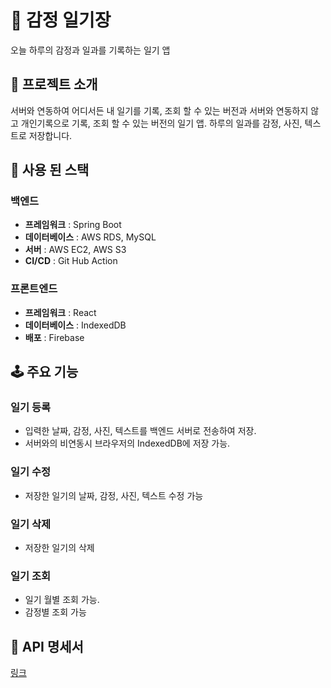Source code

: # 📘 감정 일기장
오늘 하루의 감정과 일과를 기록하는 일기 앱

## 💾 프로젝트 소개
서버와 연동하여 어디서든 내 일기를 기록, 조회 할 수 있는 버전과
서버와 연동하지 않고 개인기록으로 기록, 조회 할 수 있는 버전의 일기 앱.
하루의 일과를 감정, 사진, 텍스트로 저장합니다.

## 🔨 사용 된 스택
### 백엔드
* **프레임워크** : Spring Boot
* **데이터베이스** : AWS RDS, MySQL
* **서버** : AWS EC2, AWS S3
* **CI/CD** : Git Hub Action

### 프론트엔드
* **프레임워크** : React
* **데이터베이스** : IndexedDB
* **배포** : Firebase

## 🕹️ 주요 기능  
### 일기 등록 
* 입력한 날짜, 감정, 사진, 텍스트를 백엔드 서버로 전송하여 저장. 
* 서버와의 비연동시 브라우저의 IndexedDB에 저장 가능. 

### 일기 수정
* 저장한 일기의 날짜, 감정, 사진, 텍스트 수정 가능

### 일기 삭제
* 저장한 일기의 삭제 

### 일기 조회
* 일기 월별 조회 가능. 
* 감정별 조회 가능 

## 📑 API 명세서
[링크](https://documenter.getpostman.com/view/24349489/2sA3JM8gyD)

-*-

**Work required:** Scan the lines above for "데이터베이스" and state how many match, nothing more.

**Solution for this problem:** 2